Although the pathway to report adverse events is clear for approved drugs and vaccines, it is less clear for EPA-registered
insecticides and parasiticides (the EPA has a limited role in veterinary adverse event reporting), some biological products,
dietary supplements, diagnostic procedures, and medical devices. In contrast to drugs or vaccines, no federally mandated postmarket
surveillance program exists for these products in veterinary medicine. Further, manufacturers are not compelled to share adverse
event reports collected from practitioners or clients. Thus, adverse event reporting for these products will require practitioner
demand for agencies that not only collect the information but allow its review in a user-friendly fashion by practitioners.

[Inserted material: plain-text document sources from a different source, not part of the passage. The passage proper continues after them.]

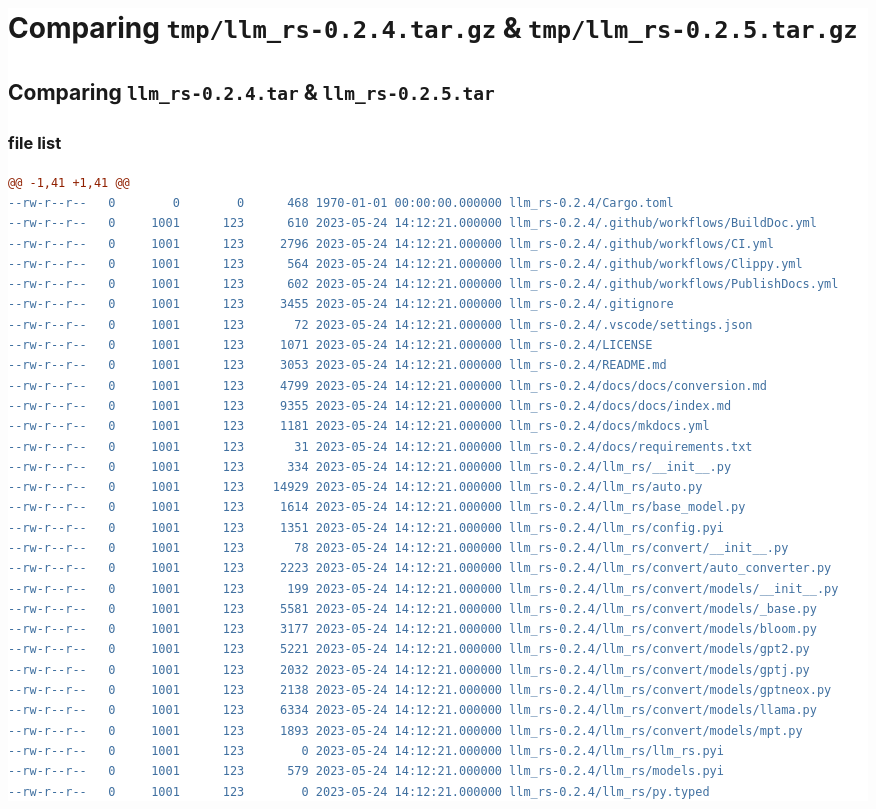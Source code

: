# Comparing `tmp/llm_rs-0.2.4.tar.gz` & `tmp/llm_rs-0.2.5.tar.gz`

## Comparing `llm_rs-0.2.4.tar` & `llm_rs-0.2.5.tar`

### file list

```diff
@@ -1,41 +1,41 @@
--rw-r--r--   0        0        0      468 1970-01-01 00:00:00.000000 llm_rs-0.2.4/Cargo.toml
--rw-r--r--   0     1001      123      610 2023-05-24 14:12:21.000000 llm_rs-0.2.4/.github/workflows/BuildDoc.yml
--rw-r--r--   0     1001      123     2796 2023-05-24 14:12:21.000000 llm_rs-0.2.4/.github/workflows/CI.yml
--rw-r--r--   0     1001      123      564 2023-05-24 14:12:21.000000 llm_rs-0.2.4/.github/workflows/Clippy.yml
--rw-r--r--   0     1001      123      602 2023-05-24 14:12:21.000000 llm_rs-0.2.4/.github/workflows/PublishDocs.yml
--rw-r--r--   0     1001      123     3455 2023-05-24 14:12:21.000000 llm_rs-0.2.4/.gitignore
--rw-r--r--   0     1001      123       72 2023-05-24 14:12:21.000000 llm_rs-0.2.4/.vscode/settings.json
--rw-r--r--   0     1001      123     1071 2023-05-24 14:12:21.000000 llm_rs-0.2.4/LICENSE
--rw-r--r--   0     1001      123     3053 2023-05-24 14:12:21.000000 llm_rs-0.2.4/README.md
--rw-r--r--   0     1001      123     4799 2023-05-24 14:12:21.000000 llm_rs-0.2.4/docs/docs/conversion.md
--rw-r--r--   0     1001      123     9355 2023-05-24 14:12:21.000000 llm_rs-0.2.4/docs/docs/index.md
--rw-r--r--   0     1001      123     1181 2023-05-24 14:12:21.000000 llm_rs-0.2.4/docs/mkdocs.yml
--rw-r--r--   0     1001      123       31 2023-05-24 14:12:21.000000 llm_rs-0.2.4/docs/requirements.txt
--rw-r--r--   0     1001      123      334 2023-05-24 14:12:21.000000 llm_rs-0.2.4/llm_rs/__init__.py
--rw-r--r--   0     1001      123    14929 2023-05-24 14:12:21.000000 llm_rs-0.2.4/llm_rs/auto.py
--rw-r--r--   0     1001      123     1614 2023-05-24 14:12:21.000000 llm_rs-0.2.4/llm_rs/base_model.py
--rw-r--r--   0     1001      123     1351 2023-05-24 14:12:21.000000 llm_rs-0.2.4/llm_rs/config.pyi
--rw-r--r--   0     1001      123       78 2023-05-24 14:12:21.000000 llm_rs-0.2.4/llm_rs/convert/__init__.py
--rw-r--r--   0     1001      123     2223 2023-05-24 14:12:21.000000 llm_rs-0.2.4/llm_rs/convert/auto_converter.py
--rw-r--r--   0     1001      123      199 2023-05-24 14:12:21.000000 llm_rs-0.2.4/llm_rs/convert/models/__init__.py
--rw-r--r--   0     1001      123     5581 2023-05-24 14:12:21.000000 llm_rs-0.2.4/llm_rs/convert/models/_base.py
--rw-r--r--   0     1001      123     3177 2023-05-24 14:12:21.000000 llm_rs-0.2.4/llm_rs/convert/models/bloom.py
--rw-r--r--   0     1001      123     5221 2023-05-24 14:12:21.000000 llm_rs-0.2.4/llm_rs/convert/models/gpt2.py
--rw-r--r--   0     1001      123     2032 2023-05-24 14:12:21.000000 llm_rs-0.2.4/llm_rs/convert/models/gptj.py
--rw-r--r--   0     1001      123     2138 2023-05-24 14:12:21.000000 llm_rs-0.2.4/llm_rs/convert/models/gptneox.py
--rw-r--r--   0     1001      123     6334 2023-05-24 14:12:21.000000 llm_rs-0.2.4/llm_rs/convert/models/llama.py
--rw-r--r--   0     1001      123     1893 2023-05-24 14:12:21.000000 llm_rs-0.2.4/llm_rs/convert/models/mpt.py
--rw-r--r--   0     1001      123        0 2023-05-24 14:12:21.000000 llm_rs-0.2.4/llm_rs/llm_rs.pyi
--rw-r--r--   0     1001      123      579 2023-05-24 14:12:21.000000 llm_rs-0.2.4/llm_rs/models.pyi
--rw-r--r--   0     1001      123        0 2023-05-24 14:12:21.000000 llm_rs-0.2.4/llm_rs/py.typed
```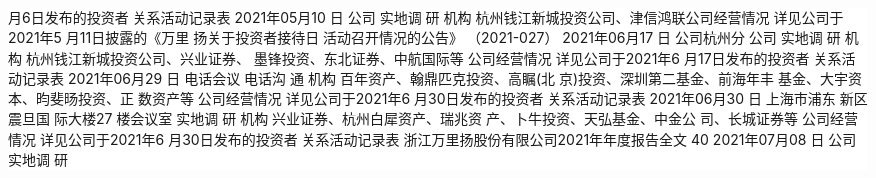 月6日发布的投资者
关系活动记录表
2021年05月10
日
公司
实地调
研
机构
杭州钱江新城投资公司、津信鸿联公司经营情况
详见公司于2021年5
月11日披露的《万里
扬关于投资者接待日
活动召开情况的公告》
（2021-027）
2021年06月17
日
公司杭州分
公司
实地调
研
机构
杭州钱江新城投资公司、兴业证券、
墨锋投资、东北证券、中航国际等
公司经营情况
详见公司于2021年6
月17日发布的投资者
关系活动记录表
2021年06月29
日
电话会议
电话沟
通
机构
百年资产、翰鼎匹克投资、高瞩(北
京)投资、深圳第二基金、前海年丰
基金、大宇资本、昀斐旸投资、正
数资产等
公司经营情况
详见公司于2021年6
月30日发布的投资者
关系活动记录表
2021年06月30
日
上海市浦东
新区震旦国
际大楼27
楼会议室
实地调
研
机构
兴业证券、杭州白犀资产、瑞兆资
产、卜牛投资、天弘基金、中金公
司、长城证券等
公司经营情况
详见公司于2021年6
月30日发布的投资者
关系活动记录表
浙江万里扬股份有限公司2021年年度报告全文
40
2021年07月08
日
公司
实地调
研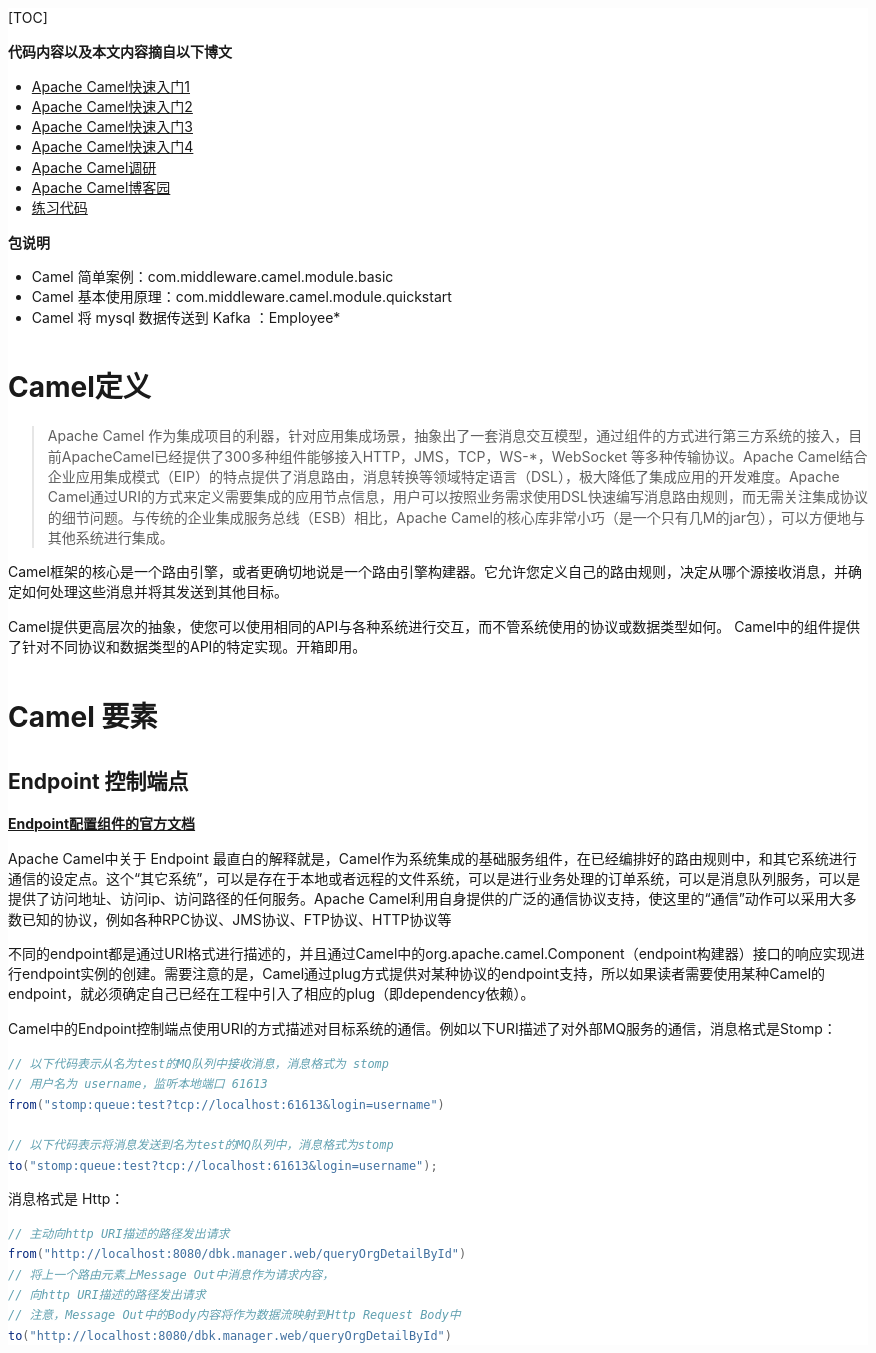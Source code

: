 
[TOC]

**代码内容以及本文内容摘自以下博文**
- [Apache Camel快速入门1](https://blog.csdn.net/yinwenjie/article/details/51692340)
- [Apache Camel快速入门2](https://yinwj.blog.csdn.net/article/details/51725807)
- [Apache Camel快速入门3](https://yinwj.blog.csdn.net/article/details/51769820)
- [Apache Camel快速入门4](https://yinwj.blog.csdn.net/article/details/51818352)
- [Apache Camel调研](https://www.jianshu.com/p/68aba8d09a89)
- [Apache Camel博客园](https://www.cnblogs.com/zengbiaobiao2016/p/5480992.html)
- [练习代码](https://github.com/cuiweiman/middleware-summary)

**包说明**
- Camel 简单案例：com.middleware.camel.module.basic
- Camel 基本使用原理：com.middleware.camel.module.quickstart
- Camel 将 mysql 数据传送到 Kafka ：Employee*

# Camel定义
> Apache Camel 作为集成项目的利器，针对应用集成场景，抽象出了一套消息交互模型，通过组件的方式进行第三方系统的接入，目前ApacheCamel已经提供了300多种组件能够接入HTTP，JMS，TCP，WS-*，WebSocket 等多种传输协议。Apache Camel结合企业应用集成模式（EIP）的特点提供了消息路由，消息转换等领域特定语言（DSL），极大降低了集成应用的开发难度。Apache Camel通过URI的方式来定义需要集成的应用节点信息，用户可以按照业务需求使用DSL快速编写消息路由规则，而无需关注集成协议的细节问题。与传统的企业集成服务总线（ESB）相比，Apache Camel的核心库非常小巧（是一个只有几M的jar包），可以方便地与其他系统进行集成。

Camel框架的核心是一个路由引擎，或者更确切地说是一个路由引擎构建器。它允许您定义自己的路由规则，决定从哪个源接收消息，并确定如何处理这些消息并将其发送到其他目标。

Camel提供更高层次的抽象，使您可以使用相同的API与各种系统进行交互，而不管系统使用的协议或数据类型如何。 Camel中的组件提供了针对不同协议和数据类型的API的特定实现。开箱即用。

# Camel 要素
## Endpoint 控制端点
**[Endpoint配置组件的官方文档](https://camel.apache.org/components/latest/index.html)**

Apache Camel中关于 Endpoint 最直白的解释就是，Camel作为系统集成的基础服务组件，在已经编排好的路由规则中，和其它系统进行通信的设定点。这个“其它系统”，可以是存在于本地或者远程的文件系统，可以是进行业务处理的订单系统，可以是消息队列服务，可以是提供了访问地址、访问ip、访问路径的任何服务。Apache Camel利用自身提供的广泛的通信协议支持，使这里的“通信”动作可以采用大多数已知的协议，例如各种RPC协议、JMS协议、FTP协议、HTTP协议等

不同的endpoint都是通过URI格式进行描述的，并且通过Camel中的org.apache.camel.Component（endpoint构建器）接口的响应实现进行endpoint实例的创建。需要注意的是，Camel通过plug方式提供对某种协议的endpoint支持，所以如果读者需要使用某种Camel的endpoint，就必须确定自己已经在工程中引入了相应的plug（即dependency依赖）。

Camel中的Endpoint控制端点使用URI的方式描述对目标系统的通信。例如以下URI描述了对外部MQ服务的通信，消息格式是Stomp：

```java
// 以下代码表示从名为test的MQ队列中接收消息，消息格式为 stomp
// 用户名为 username，监听本地端口 61613
from("stomp:queue:test?tcp://localhost:61613&login=username")

// 以下代码表示将消息发送到名为test的MQ队列中，消息格式为stomp
to("stomp:queue:test?tcp://localhost:61613&login=username");
```

消息格式是 Http：
```java
// 主动向http URI描述的路径发出请求
from("http://localhost:8080/dbk.manager.web/queryOrgDetailById")
// 将上一个路由元素上Message Out中消息作为请求内容，
// 向http URI描述的路径发出请求
// 注意，Message Out中的Body内容将作为数据流映射到Http Request Body中
to("http://localhost:8080/dbk.manager.web/queryOrgDetailById")
```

Through emerging molecular biology techniques, the last two decades have enjoyed a stunning improvement in the understanding
of the pathophysiology of diseases in people and animals. Although the one medicine concept is commonly embraced at the molecular
level, the clinical application of such information must be applied to a population of the target species at risk. It is at
the point of clinical application that the one medicine concept begins to fail.
By definition, clinical research must be implemented in the target species, precluding extrapolation of data from other species.
Accordingly, it is practitioners' responsibility to help investigators translate basic research in the clinical arena, whether
through participation in clinical trials or adverse events reporting. It is only through these types of clinical research
that new medical knowledge critical to the maintenance and improvement of high-quality patient care will continue to emerge.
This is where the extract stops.